■ ABOUT THIS EXERCISE:
Your answer should consist of every line from the records that holds the string "lágrimas".

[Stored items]
BEGIN

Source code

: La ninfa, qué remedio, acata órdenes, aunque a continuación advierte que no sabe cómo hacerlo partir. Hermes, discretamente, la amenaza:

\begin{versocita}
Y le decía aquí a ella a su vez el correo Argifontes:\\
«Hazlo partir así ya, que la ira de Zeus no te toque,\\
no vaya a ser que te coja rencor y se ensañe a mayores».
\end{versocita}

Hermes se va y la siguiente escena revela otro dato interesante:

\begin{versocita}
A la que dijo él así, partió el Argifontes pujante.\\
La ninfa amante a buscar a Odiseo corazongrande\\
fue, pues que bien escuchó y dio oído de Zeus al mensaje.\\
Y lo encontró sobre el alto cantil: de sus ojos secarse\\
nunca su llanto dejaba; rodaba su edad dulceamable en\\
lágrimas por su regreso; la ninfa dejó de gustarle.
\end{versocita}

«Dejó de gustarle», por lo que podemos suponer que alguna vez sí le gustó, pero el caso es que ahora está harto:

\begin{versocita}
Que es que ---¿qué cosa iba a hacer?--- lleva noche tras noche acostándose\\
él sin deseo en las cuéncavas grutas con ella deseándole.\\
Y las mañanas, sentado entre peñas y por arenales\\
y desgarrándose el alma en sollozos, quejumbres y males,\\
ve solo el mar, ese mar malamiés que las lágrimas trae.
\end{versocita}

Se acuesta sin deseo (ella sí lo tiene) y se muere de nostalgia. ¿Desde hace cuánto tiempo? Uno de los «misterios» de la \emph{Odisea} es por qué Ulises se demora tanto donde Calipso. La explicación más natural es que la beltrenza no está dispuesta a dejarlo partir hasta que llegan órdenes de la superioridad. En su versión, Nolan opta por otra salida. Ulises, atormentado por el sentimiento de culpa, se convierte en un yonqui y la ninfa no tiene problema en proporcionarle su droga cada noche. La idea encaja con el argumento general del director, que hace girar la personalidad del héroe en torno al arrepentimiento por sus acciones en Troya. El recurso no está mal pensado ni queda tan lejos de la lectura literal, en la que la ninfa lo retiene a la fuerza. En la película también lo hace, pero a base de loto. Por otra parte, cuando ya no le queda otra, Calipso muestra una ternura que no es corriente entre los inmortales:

END

■ OUTPUT FOR THIS EXERCISE:
lágrimas por su regreso; la ninfa dejó de gustarle.
ve solo el mar, ese mar malamiés que las lágrimas trae.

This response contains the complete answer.